Museo Orto Botanico di Roma 16 maggio - 24 maggio 2015
Con Pirjo Eronen, Evandro Gabrieli, Pietro Matarese, Sabine Pagliarulo
A cura di Domenico Iaracà
Ritornare alla terra
Chiunque senta l’espressione “en plein air” torna immediatamente con il ricordo alla grande stagione della pittura impressionista e al tentativo dei pittori di fissare sulla tela gli effetti luministici presenti in natura, fossero questi suscitati dalla visione di uno stagno fiorito o dalle facciate di una cattedrale. Ma lo studio della luce condotto sul campo era lì destinato ad essere fissato poi sulla tela e, quindi, ad essere accolto nei Salon e nel chiuso di gallerie e collezioni.

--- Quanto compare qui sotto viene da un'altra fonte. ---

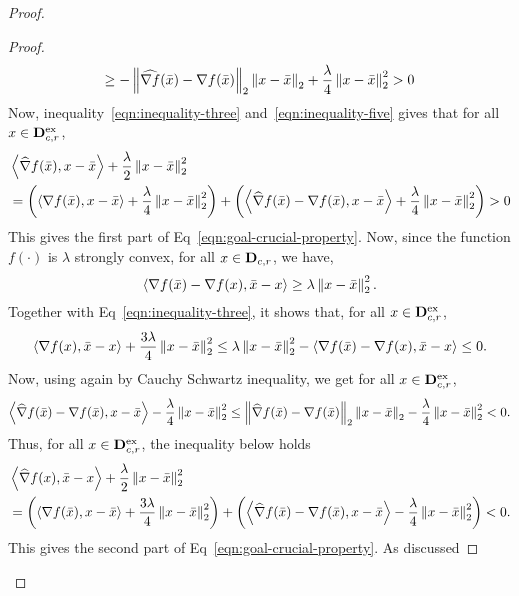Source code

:\begin{proof}
\begin{proof}
\begin{equation}
	\geq -\left\|{\widehat{\nabla f}(\bar{x}) - \nabla f(\bar{x})}\right\|_2\left\|{ x- \bar{x}}\right\|_2	
		+ \frac{\lambda}{4}\left\|{x-\bar{x}}\right\|_2^2 > 0
\end{equation}
Now, inequality~\eqref{eqn:inequality-three} and~\eqref{eqn:inequality-five} gives that
for all $x\in \mathbf{D}_{c, r}^\text{ex}$, 
\begin{align}
&\left<\widehat{\nabla }f(\bar{x}), x- \bar{x}\right>  + \frac{\lambda}{2}\left\|{x-\bar{x}}\right\|_2^2 \nonumber \\
&= \left(\left< \nabla f(\bar{x}), x- \bar{x}\right>  + \frac{\lambda}{4}\left\|{x-\bar{x}}\right\|_2^2 \right)
	+ \left( \left<\widehat{\nabla}f(\bar{x}) - \nabla f(\bar{x}), x- \bar{x}\right> 
		+ \frac{\lambda}{4}\left\|{x-\bar{x}}\right\|_2^2\right) > 0 
	\label{eqn:first-part-of-S}
\end{align}
This gives the first part of Eq~\eqref{eqn:goal-crucial-property}. Now, since the function 
$f(\cdot)$ is $\lambda$ strongly convex, for all $x\in \mathbf{D}_{c, r}$, we have, 
\begin{equation*}
\left<\nabla f(\bar{x}) - \nabla f(x), \bar{x}-x\right> \geq \lambda \left\|{x-\bar{x}}\right\|_2^2.
\end{equation*}
Together with Eq~\eqref{eqn:inequality-three}, it shows that, for all $x\in \mathbf{D}_{c, r}^\text{ex}$, 
\begin{equation}
\label{eqn:inequality-four}
\left<\nabla f(x), \bar{x} - x\right> + \frac{3\lambda}{4}\left\|{x-\bar{x}}\right\|_2^2 \leq 
	\lambda \left\|{x-\bar{x}}\right\|_2^2 - \left<\nabla f(\bar{x}) - \nabla f(x), \bar{x}-x\right> \leq 0.
\end{equation}
Now, using again by Cauchy Schwartz inequality,  we get for all $x\in\mathbf{D}_{c,r }^\text{ex}$,
\begin{equation}
\left<\widehat{\nabla }f(\bar{x}) - \nabla f(\bar{x}), x- \bar{x}\right> 
		- \frac{\lambda}{4}\left\|{x-\bar{x}}\right\|_2^2 
	\leq \left\|{\widehat{\nabla }f(\bar{x}) - \nabla f(\bar{x})}\right\|_2\left\|{ x- \bar{x}}\right\|_2 
		- \frac{\lambda}{4}\left\|{x-\bar{x}}\right\|_2^2  < 0.
\end{equation}
Thus, for all  $x\in \mathbf{D}_{c, r}^\text{ex}$,  the inequality below holds
\begin{align*}
&\left<\widehat{\nabla} f(x), \bar{x}- x\right>  + \frac{\lambda}{2}\left\|{x-\bar{x}}\right\|_2^2 \\
&= \left(\left< \nabla f(\bar{x}), x- \bar{x}\right>  + \frac{3\lambda}{4}\left\|{x-\bar{x}}\right\|_2^2 \right)
	+ \left( \left<\widehat{\nabla} f(\bar{x}) - \nabla f(\bar{x}), x- \bar{x}\right> 
		- \frac{\lambda}{4}\left\|{x-\bar{x}}\right\|_2^2\right) < 0. 
\end{align*}
This gives the second part of Eq~\eqref{eqn:goal-crucial-property}. As discussed 

\end{proof}
\end{proof}
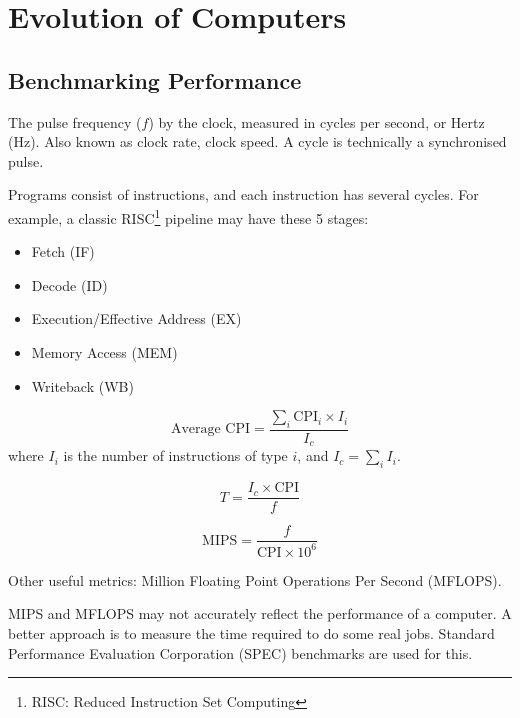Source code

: \section{Evolution of Computers}

\subsection{Benchmarking Performance}

\begin{definition}
    The pulse frequency ($f$) by the clock, measured in cycles per
    second, or Hertz (Hz). Also known as clock rate, clock speed.
    A cycle is technically a synchronised pulse.
\end{definition}

Programs consist of instructions, and each instruction has several cycles.
For example, a classic RISC\footnote{RISC: Reduced Instruction Set Computing} pipeline
may have these 5 stages:
\begin{itemize}
    \item Fetch (IF)
    \item Decode (ID)
    \item Execution/Effective Address (EX)
    \item Memory Access (MEM)
    \item Writeback (WB)
\end{itemize}

\begin{definition} \label{def:average-cpi}
\begin{equation*}
    \text{Average CPI} = \frac{\sum_i \text{CPI}_i\times I_i}{I_c}
\end{equation*}
where $I_i$ is the number of instructions of type $i$, and $I_c = \sum_i I_i$.
\end{definition}

\begin{definition}\label{def:processor-time}
\begin{equation*}
    T = \frac{I_c \times \text{CPI}}{f}
\end{equation*}
\end{definition}

\begin{definition}\label{def:mips}
\begin{equation*}
    \text{MIPS} = \frac{f}{\text{CPI}\times 10^6}
\end{equation*}
\end{definition}

Other useful metrics: Million Floating Point Operations Per Second (MFLOPS).

\begin{remark}
    MIPS and MFLOPS may not accurately reflect the performance of a computer.
    A better approach is to measure the time required to do some real jobs.
    Standard Performance Evaluation Corporation (SPEC) benchmarks are used for this.
\end{remark}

È invece opposto il percorso compiuto dalle opere presentate alla Serra monumentale del Museo Orto Botanico di Roma. Fosse pure per un breve periodo, qui l’arte torna ad occupare i luoghi da cui questa stessa era partita. Animata da un sentimento animistico, fin dalle sue origini l’arte ha cercato di rendere lo spirito di quelle forze naturali che stupivano l’uomo con la loro potenza distruttrice o generatrice, dalle tempeste alla rugiada che bagnava i campi.
Ed ecco H2O di Evandro Gabrieli che propone, in scala ben maggiore al naturale, delle gocce d’acqua sparse sull’erba. Non è solo un intento mimetico quello che trasmette l'artista attraverso la sua opera ma anche il tentativo di ricostruire una natura primigenia e incontaminata, un rivolgersi a quell’archè, a quel principio generatore che fin nelle teorie dei filosofi più antichi trovava nell’acqua l'origine di tutte le cose. Disposto non solo sull'erba ma pure sospeso in aria, l'insieme dei componenti l'opera ci porta a rivolgere lo sguardo verso l'alto, in un cerchio simbolico che unisce terra, acqua e aria. Allora non sarà forse casuale il color terra che caratterizza la base delle diverse gocce più grandi.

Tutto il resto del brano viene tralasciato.